The point is that the desired mapping is known not just at compile time, but is explicitly known to the programmer. So it is clearer if it right there in the executable code rather than hidden away in some moving part (the mapping data structure).
switch-case is often compiled to a table lookup, but if your expressions are constant (at least for the part where the table is being used), the latter is definitely less verbose.
So it is clearer if it right there in the executable code rather than hidden away in some moving part (the mapping data structure).
Following several levels of nested if/else is "clearer" than going to the right array index? I don't know what you mean by "hidden away in some moving part".
If you have several levels of nested if-else (as opposed to a linear chain of "if"-"else if"), then you probably need a more complicated table than a linear array.

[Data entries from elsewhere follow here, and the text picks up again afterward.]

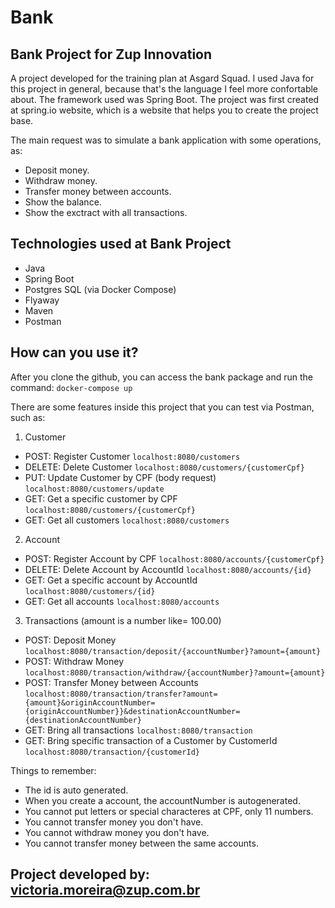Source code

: # Bank
Bank Project for Zup Innovation
-

A project developed for the training plan at Asgard Squad. I used Java for this project in general, because that's the language I feel more confortable about. The framework used was Spring Boot. 
The project was first created at spring.io website, which is a website that helps you to create the project base.

The main request was to simulate a bank application with some operations, as:
- Deposit money.
- Withdraw money.
- Transfer money between accounts.
- Show the balance.
- Show the exctract with all transactions.

Technologies used at Bank Project
-
- Java 
- Spring Boot
- Postgres SQL (via Docker Compose)
- Flyaway
- Maven
- Postman


How can you use it?
-

After you clone the github, you can access the bank package and run the command:
`docker-compose up`

There are some features inside this project that you can test via Postman, such as:

1. Customer
- POST: Register Customer `localhost:8080/customers`
- DELETE: Delete Customer `localhost:8080/customers/{customerCpf}`
- PUT: Update Customer by CPF (body request) `localhost:8080/customers/update`
- GET: Get a specific customer by CPF `localhost:8080/customers/{customerCpf}`
- GET: Get all customers `localhost:8080/customers`
2. Account
- POST: Register Account by CPF `localhost:8080/accounts/{customerCpf}`
- DELETE: Delete Account by AccountId `localhost:8080/accounts/{id}`
- GET: Get a specific account by AccountId  `localhost:8080/customers/{id}`
- GET: Get all accounts `localhost:8080/accounts`
3. Transactions (amount is a number like= 100.00)
- POST: Deposit Money `localhost:8080/transaction/deposit/{accountNumber}?amount={amount}`
- POST: Withdraw Money `localhost:8080/transaction/withdraw/{accountNumber}?amount={amount}`
- POST: Transfer Money between Accounts  `localhost:8080/transaction/transfer?amount={amount}&originAccountNumber={originAccountNumber}}&destinationAccountNumber={destinationAccountNumber}`
- GET: Bring all transactions `localhost:8080/transaction`
- GET: Bring specific transaction of a Customer by CustomerId `localhost:8080/transaction/{customerId}`

Things to remember:
- The id is auto generated.
- When you create a account, the accountNumber is autogenerated.
- You cannot put letters or special characteres at CPF, only 11 numbers.
- You cannot transfer money you don't have.
- You cannot withdraw money you don't have.
- You cannot transfer money between the same accounts.

Project developed by: victoria.moreira@zup.com.br
-
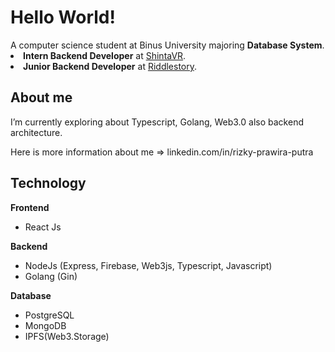 <h1>Hello World!</h1>
A computer science student at Binus University majoring <b>Database System</b>.

<li><b>Intern Backend Developer</b> at <a href="https://shintavr.com/">ShintaVR</a>.</li>
<li><b>Junior Backend Developer</b> at <a href="https://www.riddlestory.com/">Riddlestory</a>.</li>
<h2>About me</h2>


I’m currently exploring about Typescript, Golang, Web3.0 also backend architecture.

<p>Here is more information about me => linkedin.com/in/rizky-prawira-putra</p>

<h2>Technology</h2>
<b>Frontend</b>
<ul>
  <li>React Js</li>
</ul>
<b>Backend</b>
<ul>
  <li>NodeJs (Express, Firebase, Web3js, Typescript, Javascript)</li>
  <li>Golang (Gin)</li>
</ul>
<b>Database</b>
<ul>
  <li>PostgreSQL</li>
  <li>MongoDB</li>
  <li>IPFS(Web3.Storage)</li>
</ul>
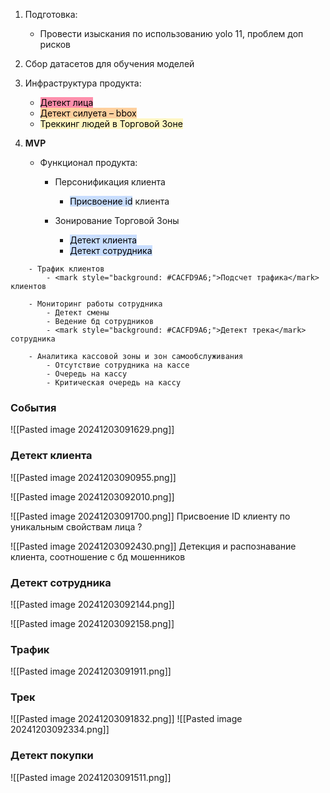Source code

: 1. Подготовка:
    - Провести изыскания по использованию yolo 11, проблем доп рисков


2. Сбор датасетов для обучения моделей


3. Инфраструктура продукта:
    - <mark style="background: #FF5582A6;">Детект лица</mark>
    - <mark style="background: #FFB86CA6;">Детект силуета – bbox</mark>
    - <mark style="background: #FFF3A3A6;">Треккинг людей в Торговой Зоне</mark>


4. **MVP**
    - Функционал продукта:
        - Персонификация клиента
            - <mark style="background: #ADCCFFA6;">Присвоение id</mark> клиента

        - Зонирование Торговой Зоны
            - <mark style="background: #ADCCFFA6;">Детект клиента</mark>
            - <mark style="background: #ADCCFFA6;">Детект сотрудника
</mark>

        - Трафик клиентов
            - <mark style="background: #CACFD9A6;">Подсчет трафика</mark> клиентов

        - Мониторинг работы сотрудника
            - Детект смены
            - Ведение бд сотрудников
            - <mark style="background: #CACFD9A6;">Детект трека</mark> сотрудника

        - Аналитика кассовой зоны и зон самообслуживания
            - Отсутствие сотрудника на кассе
            - Очередь на кассу
            - Критическая очередь на кассу


### **События**
![[Pasted image 20241203091629.png]]

### **Детект клиента**

![[Pasted image 20241203090955.png]]

![[Pasted image 20241203092010.png]]

![[Pasted image 20241203091700.png]]
Присвоение ID клиенту по уникальным свойствам лица ?

![[Pasted image 20241203092430.png]]
Детекция и распознавание клиента, соотношение с бд мошенников

### **Детект сотрудника** 

![[Pasted image 20241203092144.png]]

![[Pasted image 20241203092158.png]]

### **Трафик**

![[Pasted image 20241203091911.png]]

### Трек 

![[Pasted image 20241203091832.png]]
![[Pasted image 20241203092334.png]]

### **Детект покупки** 

![[Pasted image 20241203091511.png]]

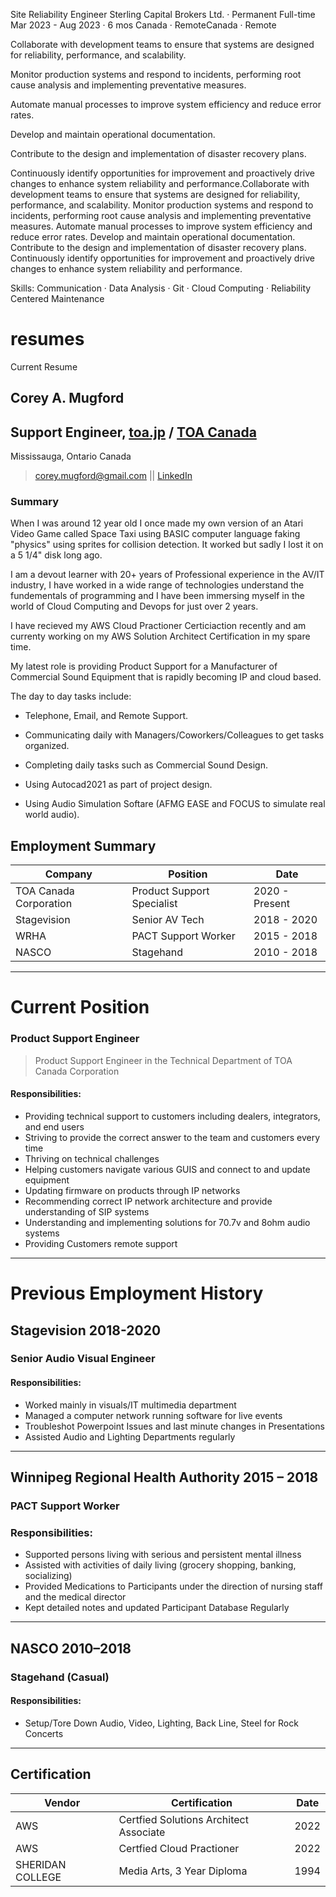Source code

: 
Site Reliability Engineer
Sterling Capital Brokers Ltd. · Permanent Full-time
Mar 2023 - Aug 2023 · 6 mos
Canada · RemoteCanada · Remote

Collaborate with development teams to ensure that systems are designed for reliability, performance, and scalability. 

Monitor production systems and respond to incidents, performing root cause analysis and implementing preventative measures. 

Automate manual processes to improve system efficiency and reduce error rates. 

Develop and maintain operational documentation. 

Contribute to the design and implementation of disaster recovery plans. 

Continuously identify opportunities for improvement and proactively drive changes to enhance system reliability and performance.Collaborate with development teams to ensure that systems are designed for reliability, performance, and scalability. Monitor production systems and respond to incidents, performing root cause analysis and implementing preventative measures. Automate manual processes to improve system efficiency and reduce error rates. Develop and maintain operational documentation. Contribute to the design and implementation of disaster recovery plans. Continuously identify opportunities for improvement and proactively drive changes to enhance system reliability and performance.

Skills: Communication · Data Analysis · Git · Cloud Computing · Reliability Centered Maintenance


# resumes
Current Resume
## Corey A. Mugford 
## Support Engineer, [toa.jp](https://www.toa.jp) / [TOA Canada](https://www.toacanada.com)
Mississauga, Ontario Canada

> corey.mugford@gmail.com || [LinkedIn](https://www.linkedin.com/in/coreyallanmugford/corey.mugford@gmail.com "LinkedIn")

### Summary

When I was around 12 year old I once made my own version of an Atari Video Game called Space Taxi using BASIC computer language faking "physics" using sprites for collision detection. It worked but sadly I lost it on a 5 1/4" disk long ago.

I am a devout learner with 20+ years of Professional experience in the AV/IT industry, I have worked in a wide range of technologies understand the fundementals of programming and I have been immersing myself in the world of Cloud Computing and Devops for just over 2 years.

I have recieved my AWS Cloud Practioner Certiciaction recently and am currenty working on my AWS Solution Architect Certification in my spare time. 

My latest role is providing Product Support for a Manufacturer of Commercial Sound Equipment that is rapidly becoming IP and cloud based.

The day to day tasks include:

* Telephone, Email, and Remote Support.

* Communicating daily with Managers/Coworkers/Colleagues to get tasks organized.

* Completing daily tasks such as Commercial Sound Design.

* Using Autocad2021 as part of project design.

* Using Audio Simulation Softare (AFMG EASE and FOCUS to simulate real world audio).

## Employment Summary
| Company   | Position | Date |   
| ----------- | ----------- |----------- | 
| TOA Canada Corporation | Product Support Specialist| 2020 - Present |
| Stagevision | Senior AV Tech  | 2018 - 2020
| WRHA | PACT Support Worker | 2015 - 2018
| NASCO | Stagehand | 2010 - 2018

---
# Current Position

### Product Support Engineer
> Product Support Engineer in the Technical Department of TOA Canada Corporation

#### Responsibilities: 
* Providing technical support to customers including dealers, integrators, and end users
* Striving to provide the correct answer to the team and customers every time
* Thriving on technical challenges
* Helping customers navigate various GUIS and connect to and update equipment
* Updating firmware on products through IP networks
* Recommending correct IP network architecture and provide understanding of SIP systems
* Understanding and implementing solutions for 70.7v and 8ohm audio systems
* Providing Customers remote support
---

# Previous Employment History
## Stagevision						       2018-2020
### Senior Audio Visual Engineer
#### Responsibilities: 
+ Worked mainly in visuals/IT multimedia department
+ Managed a computer network running software for live events
+ Troubleshot Powerpoint Issues and last minute changes in Presentations
+ Assisted Audio and Lighting Departments regularly
---
## Winnipeg Regional Health Authority			       2015 – 2018
### PACT Support Worker
### Responsibilities: 

* Supported persons living with serious and persistent mental illness
* Assisted with activities of daily living (grocery shopping, banking, socializing)
* Provided Medications to Participants under the direction of nursing staff and the medical director
* Kept detailed notes and updated Participant Database Regularly
---

## NASCO							     2010–2018
### Stagehand (Casual)

#### Responsibilities: 
+ Setup/Tore Down Audio, Video, Lighting, Back Line, Steel for Rock Concerts

---

## Certification
| Vendor    | Certification | Date |   
| ----------- | ----------- |----------- 
| AWS | Certfied Solutions Architect Associate | 2022
| AWS | Certfied Cloud Practioner | 2022
| SHERIDAN COLLEGE | Media Arts, 3 Year Diploma | 1994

The moving appart that gets hidden away is the table (or more often, Hack mandictionary) that is stored somewhere in memory. If you are lucky, it is stored statically. It is never defined in quite the same place as the decision that it implements.
Personally I don't like switch statements at all, especially the ones that require manual control flow management. I can vividly remember multiple bugs over the years caused by forgetting to add "break" to a switch statement.
Unless you're optimizing for performance (which is rare in my domain), control-flow statements are a smell and should be avoided. Each branch has some "implicit" state that is being fragmented and has to be manually managed by the programmer.